Work instructions: Only an exact repetition of every entry counts as the answer.

Data provided:
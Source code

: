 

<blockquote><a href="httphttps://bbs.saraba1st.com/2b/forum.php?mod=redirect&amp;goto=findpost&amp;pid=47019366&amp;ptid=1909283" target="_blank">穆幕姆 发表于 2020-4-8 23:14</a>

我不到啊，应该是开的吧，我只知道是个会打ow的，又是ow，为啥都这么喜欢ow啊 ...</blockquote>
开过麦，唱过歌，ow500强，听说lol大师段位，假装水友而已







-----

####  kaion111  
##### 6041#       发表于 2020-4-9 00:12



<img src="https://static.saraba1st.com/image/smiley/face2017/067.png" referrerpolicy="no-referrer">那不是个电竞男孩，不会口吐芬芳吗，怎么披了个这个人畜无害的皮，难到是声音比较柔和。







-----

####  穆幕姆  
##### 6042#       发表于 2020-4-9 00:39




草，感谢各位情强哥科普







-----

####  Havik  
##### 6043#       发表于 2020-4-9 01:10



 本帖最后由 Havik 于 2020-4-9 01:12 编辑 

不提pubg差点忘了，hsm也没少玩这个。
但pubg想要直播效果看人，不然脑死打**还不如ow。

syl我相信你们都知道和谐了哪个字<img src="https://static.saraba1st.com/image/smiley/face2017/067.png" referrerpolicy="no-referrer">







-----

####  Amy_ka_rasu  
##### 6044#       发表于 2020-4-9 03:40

Answer box:
Source code

: 

<blockquote><a href="httphttps://bbs.saraba1st.com/2b/forum.php?mod=redirect&amp;goto=findpost&amp;pid=47019366&amp;ptid=1909283" target="_blank">穆幕姆 发表于 2020-4-8 23:14</a>

我不到啊，应该是开的吧，我只知道是个会打ow的，又是ow，为啥都这么喜欢ow啊 ...</blockquote>
开过麦，唱过歌，ow500强，听说lol大师段位，假装水友而已







-----

####  kaion111  
##### 6041#       发表于 2020-4-9 00:12



<img src="https://static.saraba1st.com/image/smiley/face2017/067.png" referrerpolicy="no-referrer">那不是个电竞男孩，不会口吐芬芳吗，怎么披了个这个人畜无害的皮，难到是声音比较柔和。







-----

####  穆幕姆  
##### 6042#       发表于 2020-4-9 00:39




草，感谢各位情强哥科普







-----

####  Havik  
##### 6043#       发表于 2020-4-9 01:10



 本帖最后由 Havik 于 2020-4-9 01:12 编辑 

不提pubg差点忘了，hsm也没少玩这个。
但pubg想要直播效果看人，不然脑死打**还不如ow。

syl我相信你们都知道和谐了哪个字<img src="https://static.saraba1st.com/image/smiley/face2017/067.png" referrerpolicy="no-referrer">







-----

####  Amy_ka_rasu  
##### 6044#       发表于 2020-4-9 03:40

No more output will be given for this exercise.